Director General of the Intelligence Bureau
- In office July 2012 – March 2013
- Preceded by: Javed Noor
- Succeeded by: Aftab Sultan

Personal details
- Born: 1 August 1955 (age 70) Lalgarh, Rajanpur, Punjab, Pakistan
- Party: TLP (2025-present)
- Other political affiliations: PPP (2022-2024)
- Relations: Athar Hassan Khan Gorchani (son)

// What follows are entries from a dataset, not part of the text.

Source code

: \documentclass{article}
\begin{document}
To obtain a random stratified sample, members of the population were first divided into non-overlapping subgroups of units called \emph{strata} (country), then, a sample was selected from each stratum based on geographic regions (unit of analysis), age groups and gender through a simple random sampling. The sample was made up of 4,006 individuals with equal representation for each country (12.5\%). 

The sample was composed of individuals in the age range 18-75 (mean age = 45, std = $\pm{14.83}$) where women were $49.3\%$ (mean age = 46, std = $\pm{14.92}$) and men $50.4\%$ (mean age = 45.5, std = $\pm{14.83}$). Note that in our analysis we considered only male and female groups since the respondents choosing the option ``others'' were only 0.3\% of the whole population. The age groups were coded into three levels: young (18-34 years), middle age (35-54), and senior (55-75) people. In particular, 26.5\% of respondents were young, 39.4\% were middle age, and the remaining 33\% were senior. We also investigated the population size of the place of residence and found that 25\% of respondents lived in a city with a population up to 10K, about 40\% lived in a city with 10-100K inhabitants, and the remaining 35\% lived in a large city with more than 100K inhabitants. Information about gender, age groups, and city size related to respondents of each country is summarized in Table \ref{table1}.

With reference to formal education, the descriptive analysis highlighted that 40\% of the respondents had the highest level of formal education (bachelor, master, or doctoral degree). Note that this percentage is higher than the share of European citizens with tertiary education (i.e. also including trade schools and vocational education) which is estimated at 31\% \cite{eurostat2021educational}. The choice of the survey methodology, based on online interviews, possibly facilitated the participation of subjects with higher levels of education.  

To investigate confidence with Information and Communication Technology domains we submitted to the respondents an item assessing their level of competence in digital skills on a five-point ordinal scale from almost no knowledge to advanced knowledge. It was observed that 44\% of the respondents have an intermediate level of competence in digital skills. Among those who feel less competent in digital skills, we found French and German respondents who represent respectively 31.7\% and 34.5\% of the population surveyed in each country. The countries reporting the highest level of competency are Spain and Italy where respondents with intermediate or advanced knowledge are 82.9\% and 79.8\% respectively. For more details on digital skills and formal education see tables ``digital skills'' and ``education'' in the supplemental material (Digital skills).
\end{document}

= Akhtar Hassan Khan Gorchani =

Pakistani diplomat, politician and former intelligence official

Akhtar Hassan Khan Gorchani (born 1 August 1955) is a Pakistani diplomat, politician, and former intelligence official. He graduated from Government College, Lahore in 1976. He sat in the competitive exam for the Central Superior Services in November 1980. He was assigned to the Police Service of Pakistan.

== Bureaucratic career ==
During his tenure in the police, he received a Bachelor of Law degree and a Master of Arts degree in Political Science. He served in various capacities in the provinces of the Punjab and Sindh. As Assistant Superintendent of Police, he was posted at Tank, Layyah, Jhang, and Wazirabad. As Superintendent (SP) and Senior Superintendent (SSP), he served as SP-Punjab Constabulary, Additional SP Multan; SP Lodhran; SP Traffic (Highways), Multan; SSP Sukkur, Jacobabad, Hyderabad, Thatta, Gujranwala, Karachi West; Deputy Director, FIA, Rawalpindi and Faisalabad.

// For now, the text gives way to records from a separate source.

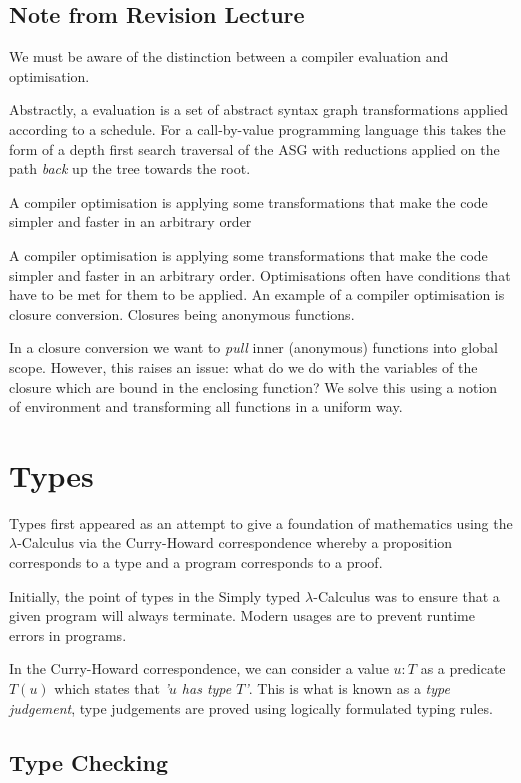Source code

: \documentclass{article}
\renewcommand{\i}[1]{\textit{#1}}
\begin{document}
\subsection{Note from Revision Lecture}
We must be aware of the distinction between a compiler evaluation and optimisation.

Abstractly, a evaluation is a set of abstract syntax graph transformations applied according to a schedule. For a call-by-value programming language this takes the form of a depth first search traversal of the ASG with reductions applied on the path \textit{back} up the tree towards the root.

A compiler optimisation is applying some transformations that make the code simpler and faster in an arbitrary order

A compiler optimisation is applying some transformations that make the code simpler and faster in an arbitrary order. Optimisations often have conditions that have to be met for them to be applied.
An example of a compiler optimisation is closure conversion. Closures being anonymous functions.

In a closure conversion we want to \textit{pull} inner (anonymous) functions into global scope. However, this raises an issue: what do we do with the variables of the closure which are bound in the enclosing function? We solve this using a notion of environment and transforming all functions in a uniform way.


\section{Types}

Types first appeared as an attempt to give a foundation of mathematics using the $\lambda$-Calculus via the Curry-Howard correspondence whereby a proposition corresponds to a type and a program corresponds to a proof.

Initially, the point of types in the Simply typed $\lambda$-Calculus was to ensure that a given program will always terminate. Modern usages are to prevent runtime errors in programs.

In the Curry-Howard correspondence, we can consider a value $u : T$ as a predicate $T(u)$ which states that \i{'$u$ has type $T$'}. This is what is known as a \i{type judgement}, type judgements are proved using logically formulated typing rules.

\subsection{Type Checking}
\end{document}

In 2003 he joined Pakistan's delegation to the United Nations peace mission in Kosovo. After returning to Pakistan, he held posts as Deputy Inspector General of Police, Larkana and Regional Police Officer Multan before becoming Police Chief in Karachi. In July 2012 he was named Director General of the Intelligence Bureau. Soon afterwards, he became Minister for Community Affairs at the Embassy of Pakistan in Washington D.C.

He is author of "The Sindh Police, brief history & developments" published by Oxford University Press in 2007.

== Political career ==
On 18 May 2022, both Gorchani and his son, Athar Hassan Khan Gorchani, who is a former member of the Provincial Assembly of the Punjab, joined the Pakistan People's Party (PPP).

He ran for the National Assembly of Pakistan from NA-193 Rajanpur-I in a 2023 by-election as a candidate of the PPP. He received 20,074 votes and was defeated by Muhammad Mohsin Khan Leghari, a candidate of the Pakistan Tehreek-e-Insaf (PTI).